- Head coach: Jimmy Mariano
- Owner(s): CFC Corporation

Open Conference results
- Record: 4–14 (22.2%)
- Place: 9th
- Playoff finish: N/A

Reinforced Filipino results
- Record: 13–12 (52%)
- Place: 3rd
- Playoff finish: Semifinals

Presto Fun Drinks seasons

= 1981 Presto Fun Drinks season =

The 1981 Presto Fun Drinks season was the 7th season of the franchise in the Philippine Basketball Association (PBA).

==Transactions==

| ADDITIONS |
|---|
| Bienvenido dela Cruz ^{Acquired from Gilbey's Gin} |
| Filomeno Gulfin ^{Acquired from Crispa} |
| Larry Mumar ^{Acquired from Galleon} |

| Rookies | Signed | Last MICAA team |
| Woodrow Jaymalin | Off-season | Presto |
Ricardo Roces
Rafael Sison
| Joey Marquez | Solidenims |
| Joel Banal | August 1981 | Presto |
Eddie Mendoza
Jose Roslin
Manny Victorino

==Summary==
Jimmy Mariano takes over from fellow olympian Alfonso "Boy" Marquez on the Presto bench at the start of the season. The Presto Fun Drinkers had a pair of Harold Johnson and Myles Patrick for their imports in the Open Conference. After two games, Patrick was replaced by Earl Tatum, who played four games before getting injured and left without any replacement.

The handicap ruling favored the team in the Reinforced Filipino Conference as the Fun Drinkers enlisted the services of Lew Massey, often called "Sweet Lew", Massey is a prolific scoring machine from North Carolina State and the second round pick of the Los Angeles Lakers in the 1978 NBA Draft.
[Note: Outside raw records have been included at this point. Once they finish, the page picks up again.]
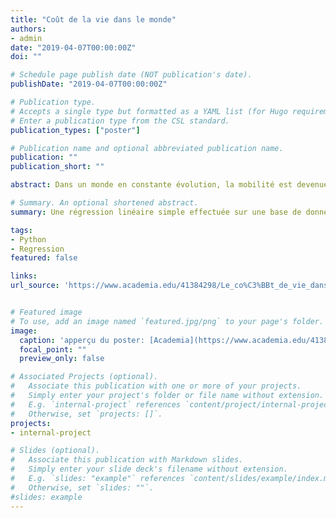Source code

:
 ```yaml
---
title: "Coût de la vie dans le monde"
authors:
- admin
date: "2019-04-07T00:00:00Z"
doi: ""

# Schedule page publish date (NOT publication's date).
publishDate: "2019-04-07T00:00:00Z"

# Publication type.
# Accepts a single type but formatted as a YAML list (for Hugo requirements).
# Enter a publication type from the CSL standard.
publication_types: ["poster"]

# Publication name and optional abbreviated publication name.
publication: ""
publication_short: ""

abstract: Dans un monde en constante évolution, la mobilité est devenue une composante incontournable de la stratégie globale de gestion des talents déployée par les organisations multinationales. Nous reﬂectons le goût de la vie, en particulier lorsque nous envisageons de déménager d'un endroit à un autre, et notre perspective sur le sujet est souvent assez étroite. L'objectif de ce projet est de comprendre ce qu'est exactement le coût de la vie et comment il est lié à d'autres indices.

# Summary. An optional shortened abstract.
summary: Une régression linéaire simple effectuée sur une base de données tirée d'une étude réalisée par Mercer en 2017.

tags:
- Python
- Regression
featured: false

links:
url_source: 'https://www.academia.edu/41384298/Le_co%C3%BBt_de_vie_dans_le_Monde'


# Featured image
# To use, add an image named `featured.jpg/png` to your page's folder. 
image:
  caption: 'apperçu du poster: [Academia](https://www.academia.edu/41384298/Le_co%C3%BBt_de_vie_dans_le_Monde)'
  focal_point: ""
  preview_only: false

# Associated Projects (optional).
#   Associate this publication with one or more of your projects.
#   Simply enter your project's folder or file name without extension.
#   E.g. `internal-project` references `content/project/internal-project/index.md`.
#   Otherwise, set `projects: []`.
projects:
- internal-project

# Slides (optional).
#   Associate this publication with Markdown slides.
#   Simply enter your slide deck's filename without extension.
#   E.g. `slides: "example"` references `content/slides/example/index.md`.
#   Otherwise, set `slides: ""`.
#slides: example
---
```



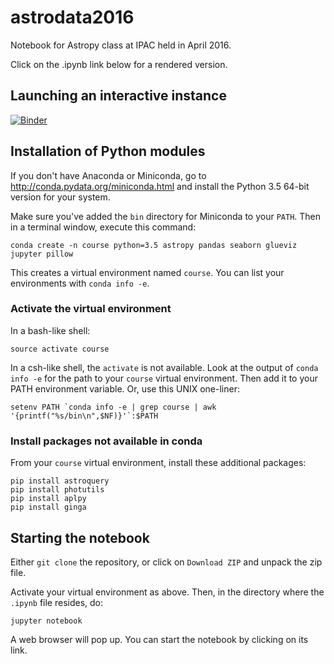 # astrodata2016
Notebook for Astropy class at IPAC held in April 2016.

Click on the .ipynb link below for a rendered version.

## Launching an interactive instance

[![Binder](http://mybinder.org/badge.svg)](http://mybinder.org/repo/stargaser/astrodata2016)

## Installation of Python modules
If you don't have Anaconda or Miniconda, go to http://conda.pydata.org/miniconda.html and install the Python 3.5 64-bit version for your system. 

Make sure you've added the `bin` directory for Miniconda to your `PATH`. Then in a terminal window, execute this command:
```
conda create -n course python=3.5 astropy pandas seaborn glueviz jupyter pillow
```
This creates a virtual environment named `course`. You can list your environments with `conda info -e`.

### Activate the virtual environment

In a bash-like shell:
```
source activate course
```

In a csh-like shell, the `activate` is not available. Look at the output of `conda info -e` for the path to your `course`
virtual environment. Then add it to your PATH environment variable. Or, use this UNIX one-liner:
```
setenv PATH `conda info -e | grep course | awk '{printf("%s/bin\n",$NF)}'`:$PATH
```

### Install packages not available in conda

From your `course` virtual environment, install these additional packages:

```
pip install astroquery
pip install photutils
pip install aplpy
pip install ginga
```

## Starting the notebook
Either `git clone` the repository, or click on `Download ZIP` and unpack the zip file.

Activate your virtual environment as above. Then, in the directory where the `.ipynb` file resides, do:
```
jupyter notebook
```

A web browser will pop up. You can start the notebook by clicking on its link.
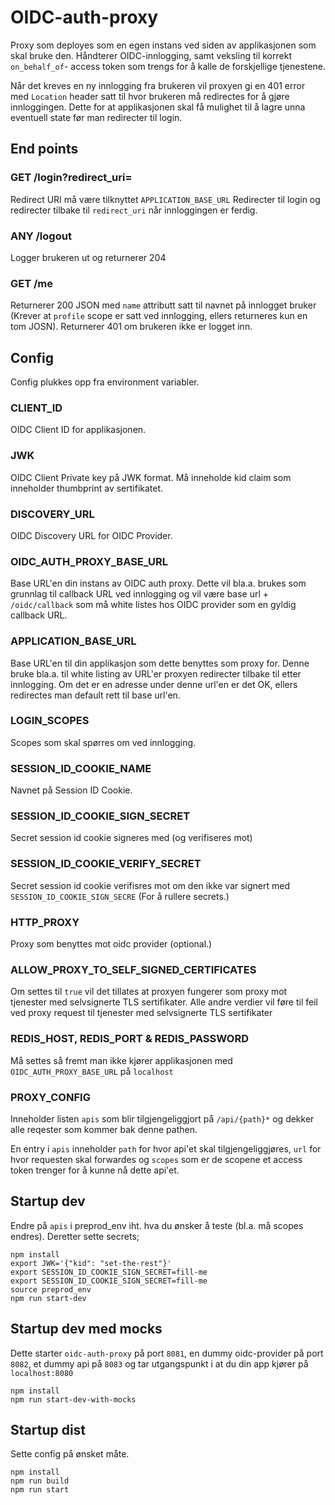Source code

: # OIDC-auth-proxy

Proxy som deployes som en egen instans ved siden av applikasjonen som skal bruke den.
Håndterer OIDC-innlogging, samt veksling til korrekt `on_behalf_of`- access token som trengs for å kalle de forskjellige tjenestene.

Når det kreves en ny innlogging fra brukeren vil proxyen gi en 401 error med `Location` header satt til hvor brukeren må redirectes for å gjøre innloggingen. Dette for at applikasjonen skal få mulighet til å lagre unna eventuell state før man redirecter til login.

## End points
### GET /login?redirect_uri=
Redirect URI må være tilknyttet `APPLICATION_BASE_URL`
Redirecter til login og redirecter tilbake til `redirect_uri` når innloggingen er ferdig.
### ANY /logout
Logger brukeren ut og returnerer 204
### GET /me
Returnerer 200 JSON med `name` attributt satt til navnet på innlogget bruker (Krever at `profile` scope er satt ved innlogging, ellers returneres kun en tom JOSN).
Returnerer 401 om brukeren ikke er logget inn.
## Config
Config plukkes opp fra environment variabler.
### CLIENT_ID
OIDC Client ID for applikasjonen.
### JWK
OIDC Client Private key på JWK format. Må inneholde kid claim som inneholder thumbprint av sertifikatet.
### DISCOVERY_URL
OIDC Discovery URL for OIDC Provider.
### OIDC_AUTH_PROXY_BASE_URL
Base URL'en din instans av OIDC auth proxy. Dette vil bla.a. brukes som grunnlag til callback URL ved innlogging og vil være base url + `/oidc/callback` som må white listes hos OIDC provider som en gyldig callback URL.
### APPLICATION_BASE_URL
Base URL'en til din applikasjon som dette benyttes som proxy for. Denne bruke bla.a. til white listing av URL'er proxyen redirecter tilbake til etter innlogging. Om det er en adresse under denne url'en er det OK, ellers redirectes man default rett til base url'en.
### LOGIN_SCOPES
Scopes som skal spørres om ved innlogging.
### SESSION_ID_COOKIE_NAME
Navnet på Session ID Cookie.
### SESSION_ID_COOKIE_SIGN_SECRET
Secret session id cookie signeres med (og verifiseres mot)
### SESSION_ID_COOKIE_VERIFY_SECRET
Secret session id cookie verifisres mot om den ikke var signert med `SESSION_ID_COOKIE_SIGN_SECRE` (For å rullere secrets.)
### HTTP_PROXY
Proxy som benyttes mot oidc provider (optional.)
### ALLOW_PROXY_TO_SELF_SIGNED_CERTIFICATES
Om settes til `true` vil det tillates at proxyen fungerer som proxy mot tjenester med selvsignerte TLS sertifikater.
Alle andre verdier vil føre til feil ved proxy request til tjenester med selvsignerte TLS sertifikater
### REDIS_HOST, REDIS_PORT & REDIS_PASSWORD
Må settes så fremt man ikke kjører applikasjonen med `OIDC_AUTH_PROXY_BASE_URL` på `localhost`
### PROXY_CONFIG
Inneholder listen `apis` som blir tilgjengeliggjort på `/api/{path}*` og dekker alle reqester som kommer bak denne pathen.

En entry i `apis` inneholder `path` for hvor api'et skal tilgjengeliggjøres, `url` for hvor requesten skal forwardes og `scopes` som er de scopene et access token trenger for å kunne nå dette api'et.

## Startup dev
Endre på `apis` i preprod_env iht. hva du ønsker å teste (bl.a. må scopes endres). Deretter sette secrets;
```
npm install
export JWK='{"kid": "set-the-rest"}'
export SESSION_ID_COOKIE_SIGN_SECRET=fill-me
export SESSION_ID_COOKIE_SIGN_SECRET=fill-me
source preprod_env
npm run start-dev
```

## Startup dev med mocks
Dette starter `oidc-auth-proxy` på port `8081`, en dummy oidc-provider på port `8082`, et dummy api på `8083` og tar utgangspunkt i at du din app kjører på `localhost:8080`
```
npm install
npm run start-dev-with-mocks
```

## Startup dist
Sette config på ønsket måte.
```
npm install
npm run build
npm run start
```
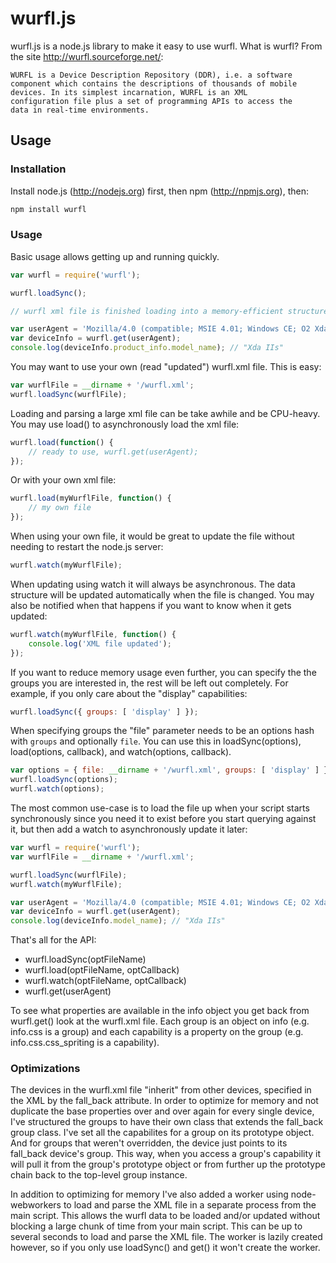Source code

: wurfl.js
========

wurfl.js is a node.js library to make it easy to use wurfl. What is wurfl? From the site http://wurfl.sourceforge.net/:

```
WURFL is a Device Description Repository (DDR), i.e. a software
component which contains the descriptions of thousands of mobile
devices. In its simplest incarnation, WURFL is an XML
configuration file plus a set of programming APIs to access the
data in real-time environments.
```

Usage
-----

### Installation

Install node.js (http://nodejs.org) first, then npm (http://npmjs.org), then:

```bash
npm install wurfl
```

### Usage

Basic usage allows getting up and running quickly.

```javascript
var wurfl = require('wurfl');

wurfl.loadSync();

// wurfl xml file is finished loading into a memory-efficient structure

var userAgent = 'Mozilla/4.0 (compatible; MSIE 4.01; Windows CE; O2 Xda 2s;PPC;240x320; PPC; 240x320)';
var deviceInfo = wurfl.get(userAgent);
console.log(deviceInfo.product_info.model_name); // "Xda IIs"
```

You may want to use your own (read "updated") wurfl.xml file. This is easy:

```javascript
var wurflFile = __dirname + '/wurfl.xml';
wurfl.loadSync(wurflFile);
```

Loading and parsing a large xml file can be take awhile and be CPU-heavy. You may use load() to asynchronously load the xml file:

```javascript
wurfl.load(function() {
	// ready to use, wurfl.get(userAgent);
});
```

Or with your own xml file:

```javascript
wurfl.load(myWurflFile, function() {
	// my own file
});
```

When using your own file, it would be great to update the file without needing to restart the node.js server:

```javascript
wurfl.watch(myWurflFile);
```

When updating using watch it will always be asynchronous. The data structure will be updated automatically when the file is changed. You may also be notified when that happens if you want to know when it gets updated:

```javascript
wurfl.watch(myWurflFile, function() {
	console.log('XML file updated');
});
```

If you want to reduce memory usage even further, you can specify the the groups you are interested in, the rest will be left out completely. For example, if you only care about the "display" capabilities:

```javascript
wurfl.loadSync({ groups: [ 'display' ] });
```

When specifying groups the "file" parameter needs to be an options hash with `groups` and optionally `file`. You can use this in loadSync(options), load(options, callback), and watch(options, callback).

```javascript
var options = { file: __dirname + '/wurfl.xml', groups: [ 'display' ] };
wurfl.loadSync(options);
wurfl.watch(options);
```

The most common use-case is to load the file up when your script starts synchronously since you need it to exist before you start querying against it, but then add a watch to asynchronously update it later:

```javascript
var wurfl = require('wurfl');
var wurflFile = __dirname + '/wurfl.xml';

wurfl.loadSync(wurflFile);
wurfl.watch(myWurflFile);

var userAgent = 'Mozilla/4.0 (compatible; MSIE 4.01; Windows CE; O2 Xda 2s;PPC;240x320; PPC; 240x320)';
var deviceInfo = wurfl.get(userAgent);
console.log(deviceInfo.model_name); // "Xda IIs"
```

That's all for the API:

*  wurfl.loadSync(optFileName)
*  wurfl.load(optFileName, optCallback)
*  wurfl.watch(optFileName, optCallback)
*  wurfl.get(userAgent)

To see what properties are available in the info object you get back from wurfl.get() look at the wurfl.xml file. Each group is an object on info (e.g. info.css is a group) and each capability is a property on the group (e.g. info.css.css_spriting is a capability).

### Optimizations

The devices in the wurfl.xml file "inherit" from other devices, specified in the XML by the fall_back attribute. In order to optimize for memory and not duplicate the base properties over and over again for every single device, I've structured the groups to have their own class that extends the fall_back group class. I've set all the capabilites for a group on its prototype object. And for groups that weren't overridden, the device just points to its fall_back device's group. This way, when you access a group's capability it will pull it from the group's prototype object or from further up the prototype chain back to the top-level group instance.

In addition to optimizing for memory I've also added a worker using node-webworkers to load and parse the XML file in a separate process from the main script. This allows the wurfl data to be loaded and/or updated without blocking a large chunk of time from your main script. This can be up to several seconds to load and parse the XML file. The worker is lazily created however, so if you only use loadSync() and get() it won't create the worker.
The Fun Drinkers enters the quarterfinal phase of the Reinforced Filipino Conference with a 5–4 won-loss slate. Presto made it to the semifinal round along with Crispa, U-Tex and Yco-Tanduay by winning three of their five outings in the round of six.

On the last playing date of the semifinals on November 14, the Fun Drinkers beat Yco-Tanduay, 121–114, to finish with three wins and three losses and tied with Crispa, which beat first finalist U-Tex in the nightcap. The CFC ballclub lost to the Redmanizers, 114–119, in the playoff game on November 17 in their closest bid to advance in the championship for the first time.

==Win–loss record vs opponents==

| Teams | Win | Loss | 1st (Open) | 2nd (RAF) |
| CDCP Road Builders | 0 | 3 | 0–2 | 0–1 |
| Crispa Redmanizers | 1 | 6 | 0–2 | 1–4 |
| Finance Funders | 1 | 2 | 1-1 | 0–1 |
| Gilbey's Gin / St.George | 2 | 1 | 1-1 | 1-0 |
| San Miguel Beermen | 1 | 2 | 0–2 | 1-0 |
| Tefilin Polyesters | 2 | 2 | 0–2 | 2-0 |
| Toyota Super Diesels | 1 | 3 | 1-1 | 0–2 |
| U-Tex Wranglers | 2 | 4 | 0–2 | 2-2 |
| YCO-Tanduay | 7 | 3 | 1-1 | 6-2 |
| Total | 17 | 26 | 4–14 | 13-12 |

==Awards==
Rafael "Cho" Sison was voted the season's Rookie of the year.